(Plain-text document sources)

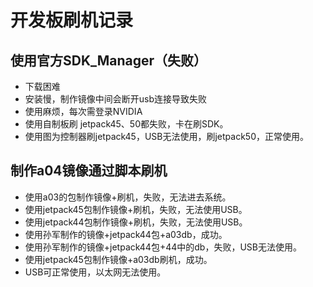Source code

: # 开发板刷机记录

## 使用官方SDK_Manager（失败）
- 下载困难
- 安装慢，制作镜像中间会断开usb连接导致失败
- 使用麻烦，每次需登录NVIDIA
- 使用自制板刷 jetpack45、50都失败，卡在刷SDK。
- 使用图为控制器刷jetpack45，USB无法使用，刷jetpack50，正常使用。

## 制作a04镜像通过脚本刷机
- 使用a03的包制作镜像+刷机，失败，无法进去系统。
- 使用jetpack45包制作镜像+刷机，失败，无法使用USB。
- 使用jetpack44包制作镜像+刷机，失败，无法使用USB。
- 使用孙军制作的镜像+jetpack44包+a03db，成功。
- 使用孙军制作的镜像+jetpack44包+44中的db，失败，USB无法使用。
- 使用jetpack45包制作镜像+a03db刷机，成功。
- USB可正常使用，以太网无法使用。



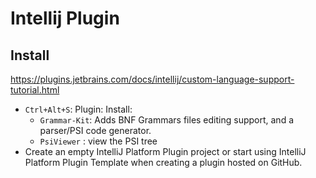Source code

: # Intellij Plugin


## Install

https://plugins.jetbrains.com/docs/intellij/custom-language-support-tutorial.html

* `Ctrl+Alt+S`: Plugin: Install:
   * `Grammar-Kit`: Adds BNF Grammars files editing support, and a parser/PSI code generator.
   * `PsiViewer` : view the PSI tree
* Create an empty IntelliJ Platform Plugin project or start using IntelliJ Platform Plugin Template when creating a plugin hosted on GitHub.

Instructions to follow: The answer should consist of every line above in which "USB无法使用" appears.

Your response:
- 使用图为控制器刷jetpack45，USB无法使用，刷jetpack50，正常使用。
- 使用孙军制作的镜像+jetpack44包+44中的db，失败，USB无法使用。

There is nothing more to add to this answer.